Araçsal akılcılık (tözün üstte, efendi, özgür irade olarak denetleyici bir özne
statüsüne yerleşmesi) yöntemsel akılcılıkla (analitik neneleştirmeyle) tamamlanır.
Kartezyen akıl bu anlamda bir düzenleme
kapasitesidir.
Bu prosedürel
kapasitenin (bir kendilik sabitesi olarak Cogito’nun)
efendiliğinin koşulu olan, ‘dünyayı nesneleştirme’ ne demek? Aslında Descartes
başta Galileo, Kepler, Gassendi olmak üzere çağın bilimsel düşüncesinin
(mekanikçi devrimin) tam anlamıyla etkisi altındadır. Yöntem Üzerine Söylem’in (1998)

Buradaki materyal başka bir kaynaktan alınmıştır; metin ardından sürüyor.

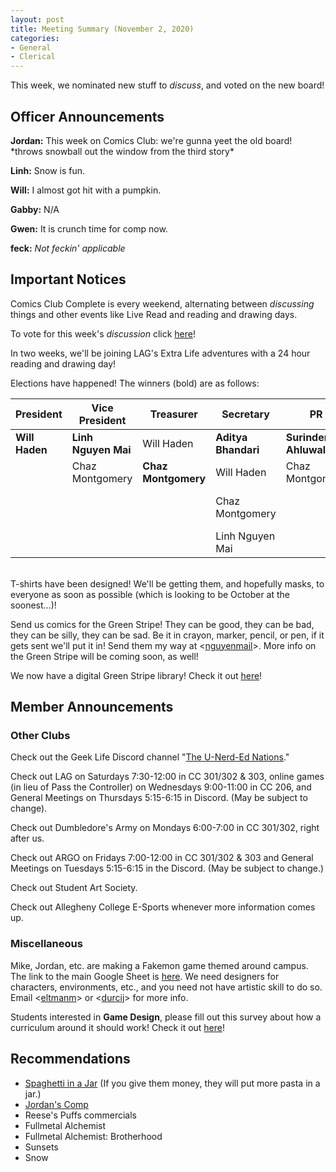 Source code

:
 ```yaml
---
layout: post
title: Meeting Summary (November 2, 2020)
categories:
- General
- Clerical
---
```


This week, we nominated new stuff to *discuss*, and voted on the new board!

## Officer Announcements

**Jordan:**  This week on Comics Club:  we're gunna yeet the old board! \*throws snowball out the window from the third story\*

**Linh:**  Snow is fun.

**Will:**  I almost got hit with a pumpkin.

**Gabby:**  N/A

**Gwen:**  It is crunch time for comp now.

**feck:**  *Not feckin' applicable*

## Important Notices

Comics Club Complete is every weekend, alternating between *discussing* things and other events like Live Read and reading and drawing days.

To vote for this week's *discussion* click [here](https://forms.gle/WhHW9dHesSFzRt3s7
)!

In two weeks, we'll be joining LAG's Extra Life adventures with a 24 hour reading and drawing day!

Elections have happened!  The winners (bold) are as follows:

President | Vice President | Treasurer | Secretary | PR | feck
--------- | -------------- | --------- | --------- | -- | ----
**Will Haden** | **Linh Nguyen Mai** | Will Haden | **Aditya Bhandari** | **Surinder Ahluwalia** | **Jordan Durci**
&#10240; | Chaz Montgomery | **Chaz Montgomery** | Will Haden | Chaz Montgomery | **Gwen Snyder**
&#10240; | &#10240; | &#10240; | Chaz Montgomery | &#10240; | Linh Nguyen Mai
&#10240; | &#10240; | &#10240; | Linh Nguyen Mai | &#10240; | **Mike Eltman**

<br>
T-shirts have been designed!  We'll be getting them, and hopefully masks, to everyone as soon as possible (which is looking to be October at the soonest...)!

Send us comics for the Green Stripe!  They can be good, they can be bad, they can be silly, they can be sad.  Be it in crayon, marker, pencil, or pen, if it gets sent we'll put it in!  Send them my way at <[nguyenmail](mailto:nguyenmail@allegheny.edu)>.  More info on the Green Stripe will be coming soon, as well!

We now have a digital Green Stripe library!  Check it out [here](https://comicsclub.netlify.app/green-stripes.html)!

## Member Announcements

### Other Clubs

Check out the Geek Life Discord channel "[The U-Nerd-Ed Nations](https://discord.gg/bKXT3FM)."

Check out LAG on Saturdays 7:30-12:00 in CC 301/302 & 303, online games (in lieu of Pass the Controller) on Wednesdays 9:00-11:00 in CC 206, and General Meetings on Thursdays 5:15-6:15 in Discord. (May be subject to change).

Check out Dumbledore's Army on Mondays 6:00-7:00 in CC 301/302, right after us.

Check out ARGO on Fridays 7:00-12:00 in CC 301/302 & 303 and General Meetings on Tuesdays 5:15-6:15 in the Discord.  (May be subject to change.)

Check out Student Art Society.

Check out Allegheny College E-Sports whenever more information comes up.

### Miscellaneous

Mike, Jordan, etc. are making a Fakemon game themed around campus.  The link to the main Google Sheet is [here](https://docs.google.com/spreadsheets/d/19UsWhMEcoW0K28BC3llz5-oJXrWB53-zqBixHXlzCd4/edit?usp=sharing).  We need designers for characters, environments, etc., and you need not have artistic skill to do so.  Email <[eltmanm](mailto:eltmanm@allegheny.edu)> or <[durcij](mailto:durcij@allegheny.edu)> for more info.

Students interested in **Game Design**, please fill out this survey about how a curriculum around it should work!  Check it out [here](https://forms.gle/WWkvnnC2K115kuwNA)!

## Recommendations
* [Spaghetti in a Jar](https://www.spaghettiinajar.com/) (If you give them money, they will put more pasta in a jar.)
* [Jordan's Comp](https://github.com/durcij/game-for-comp/blob/master/SeniorThesis.pdf)
* Reese's Puffs commercials
* Fullmetal Alchemist
* Fullmetal Alchemist:  Brotherhood
* Sunsets
* Snow
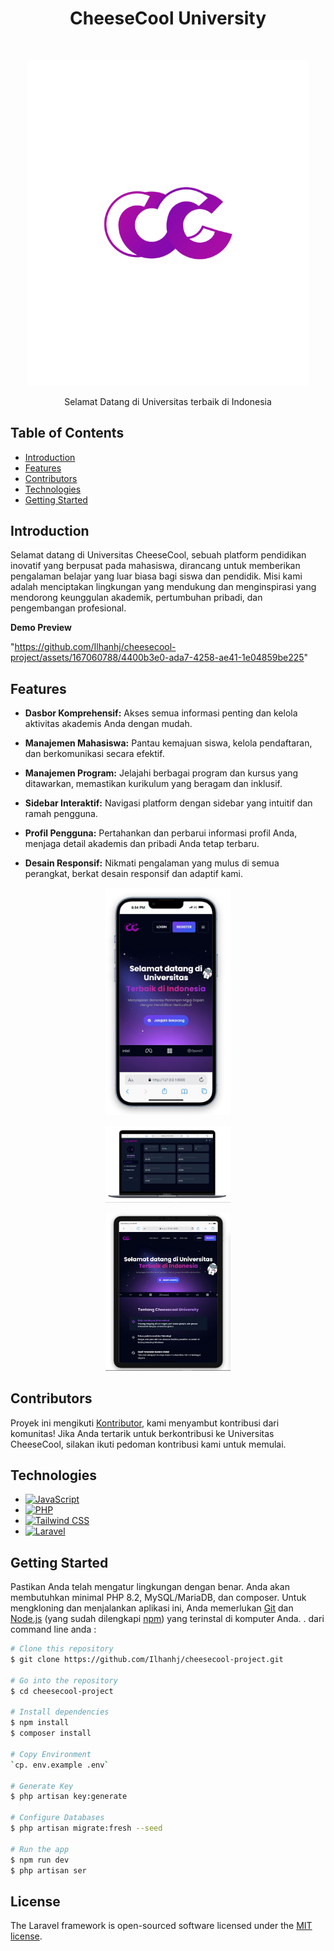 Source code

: <h1 align="center"> CheeseCool University </h1> <br>
<p align="center">
    <img alt="CheeseCool" title="CheeseCool" src="public/images/register-bg.png" width="450">
</p>

<p align="center">
  Selamat Datang di Universitas terbaik di Indonesia
</p>

## Table of Contents

-   [Introduction](#introduction)
-   [Features](#features)
-   [Contributors](#contributors)
-   [Technologies](#technologies)
-   [Getting Started](#getting-started)

## Introduction

Selamat datang di Universitas CheeseCool, sebuah platform pendidikan inovatif yang berpusat pada mahasiswa, dirancang untuk memberikan pengalaman belajar yang luar biasa bagi siswa dan pendidik. Misi kami adalah menciptakan lingkungan yang mendukung dan menginspirasi yang mendorong keunggulan akademik, pertumbuhan pribadi, dan pengembangan profesional.

**Demo Preview**

"https://github.com/Ilhanhj/cheesecool-project/assets/167060788/4400b3e0-ada7-4258-ae41-1e04859be225"

## Features

-   **Dasbor Komprehensif:** Akses semua informasi penting dan kelola aktivitas akademis Anda dengan mudah.

-   **Manajemen Mahasiswa:** Pantau kemajuan siswa, kelola pendaftaran, dan berkomunikasi secara efektif.

-   **Manajemen Program:** Jelajahi berbagai program dan kursus yang ditawarkan, memastikan kurikulum yang beragam dan inklusif.

-   **Sidebar Interaktif:** Navigasi platform dengan sidebar yang intuitif dan ramah pengguna.

-   **Profil Pengguna:** Pertahankan dan perbarui informasi profil Anda, menjaga detail akademis dan pribadi Anda tetap terbaru.

-   **Desain Responsif:** Nikmati pengalaman yang mulus di semua perangkat, berkat desain responsif dan adaptif kami.

<p align="center">
  <img  src="public/images/Mobile-Screen.JPG" width="200">
</p>

<p align="center">
  <img  src="public/images/Macbook.JPG" width="200">
</p>

<p align="center">
  <img  src="public/images/Ipad-Screen.JPG" width="200">
</p>

## Contributors

Proyek ini mengikuti [Kontributor](https://github.com/Ilhanhj/cheesecool-project), kami menyambut kontribusi dari komunitas! Jika Anda tertarik untuk berkontribusi ke Universitas CheeseCool, silakan ikuti pedoman kontribusi kami untuk memulai.

## Technologies

-   [![JavaScript][javascript-badge]][JavaScript-url]
-   [![PHP][php-badge]][php-url]
-   [![Tailwind CSS][tailwindcss-badge]][TailwindCSS-url]
-   [![Laravel][laravel-badge]][Laravel-url]

[javascript-badge]: https://img.shields.io/badge/JavaScript-F7DF1E?style=for-the-badge&logo=javascript&logoColor=black
[JavaScript-url]: https://www.javascript.com
[php-badge]: https://img.shields.io/badge/PHP-777BB4?style=for-the-badge&logo=php&logoColor=white
[php-url]: https://www.php.net
[tailwindcss-badge]: https://img.shields.io/badge/TailwindCSS-38B2AC?style=for-the-badge&logo=tailwind-css&logoColor=white
[TailwindCSS-url]: https://tailwindcss.com
[laravel-badge]: https://img.shields.io/badge/Laravel-FF2D20?style=for-the-badge&logo=laravel&logoColor=white
[Laravel-url]: https://laravel.com

## Getting Started

Pastikan Anda telah mengatur lingkungan dengan benar. Anda akan membutuhkan minimal PHP 8.2, MySQL/MariaDB, dan composer. Untuk mengkloning dan menjalankan aplikasi ini, Anda memerlukan [Git](https://git-scm.com) dan [Node.js](https://nodejs.org/en/download/) (yang sudah dilengkapi [npm](http://npmjs.com)) yang terinstal di komputer Anda. . dari command line anda :

```bash
# Clone this repository
$ git clone https://github.com/Ilhanhj/cheesecool-project.git

# Go into the repository
$ cd cheesecool-project

# Install dependencies
$ npm install
$ composer install

# Copy Environment
`cp. env.example .env`

# Generate Key
$ php artisan key:generate

# Configure Databases
$ php artisan migrate:fresh --seed

# Run the app
$ npm run dev
$ php artisan ser

```

## License

The Laravel framework is open-sourced software licensed under the [MIT license](https://opensource.org/licenses/MIT).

V. Bölümü, bedenin makine olarak izahının bir manifestosudur. Bütün beden ve
uzuvlar kendi içlerinde birer makine gibi çalışan işlevsel ve fiziksel
mekanizmalardır. Beden adeta bu mekanizmalardan oluşan bir kütledir. Özne bir
yanıyla bedene ihtiyaç duymayan ruh fakat bir yanıyla da tam anlamıyla mekanik
bir bedendir; Kartezyen özne bu anlamda tam bir ‘ruhsal otomat’dır. Buradan çıkan resim, ünlü bir örneği
kullanırsak, aklı gemi kaptanına bedeni de gemiye benzeterek okunabilir.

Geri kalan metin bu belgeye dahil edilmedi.